Raoul a dormi dans nos bras une partie de la nuit. Il a le nez complètement bouché. Lionel et Agathe morvent. J’attends que James succombe avant de m’écrouler à mon tour.

Avant de tomber malade

Cet après-midi, je suis allée chez une dentiste esthétique. Je suis très complexée par mes couronnes et je voulais savoir s’il y avait un moyen d’arranger ça. Son assistante et elle ont fait « oh, mon Dieu… » quand j’ai souri. Évidemment, c’est laid, mais je n’étais pas préparée au fait que pour des spécialistes, ma bouche appartenait au genre horreur. La bonne nouvelle, c’est que ça se répare moyennant une deuxième hypothèque sur la maison. La mauvaise, c’est qu’on doit relever une partie de gencive parce qu’elle serait trop basse.

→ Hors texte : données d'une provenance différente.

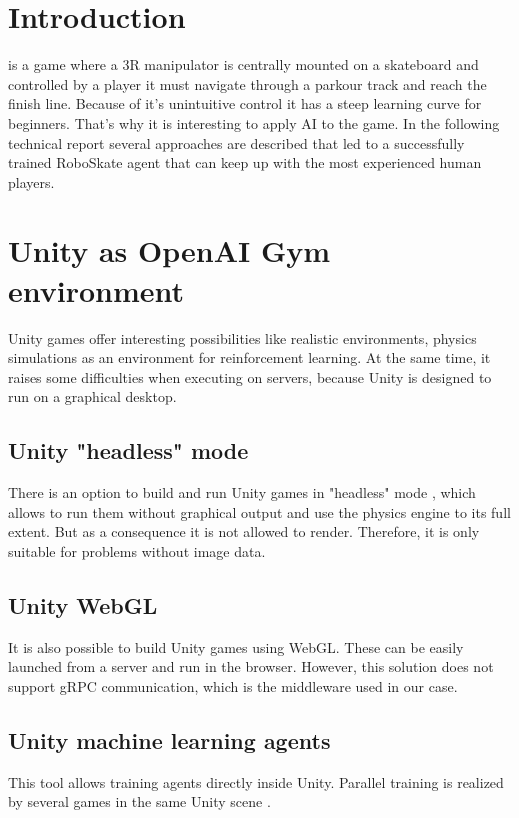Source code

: \documentclass[conference]{IEEEtran}
\begin{document}

\section{Introduction}
 is a game where a 3R manipulator is centrally mounted on a skateboard \cite{RoboSkate} and controlled by a player it must navigate through a parkour track and reach the finish line. Because of it's unintuitive control it has a steep learning curve for beginners. That's why it is interesting to apply AI to the game. In the following technical report several approaches are described that led to a successfully trained RoboSkate agent that can keep up with the most experienced human players.


\section{Unity as OpenAI Gym environment}
Unity games offer interesting possibilities like realistic environments, physics simulations as an environment for reinforcement learning. At the same time, it raises some difficulties when executing on servers, because Unity is designed to run on a graphical desktop.

\subsection{Unity "headless" mode}
There is an option to build and run Unity games in "headless" mode \cite{unityHeadless}, which allows to run them without graphical output and use the physics engine to its full extent. But as a consequence it is not allowed
to render. Therefore, it is only suitable for problems without image data. 

\subsection{Unity WebGL}
It is also possible to build Unity games using WebGL. These can be easily launched from a server and run in the browser. However, this solution does not support gRPC communication, which is the middleware used in our case.

\subsection{Unity machine learning agents}
This tool allows training agents directly inside Unity. Parallel training is realized by several games in the same Unity scene \cite{unityRL}.
\end{document}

Je n’avais jamais pensé à m’inquiéter du fait que j’avais une dent plus courte que les autres.

Il faut d’abord que je fasse opérer cette dent-là avant d’attaquer le remplacement des couronnes. Avec les différentes étapes, j’aurais un sourire normal après quatre ou cinq mois de patience.

J’aimerais ça avoir une belle bouche. Je vais en parler avec James.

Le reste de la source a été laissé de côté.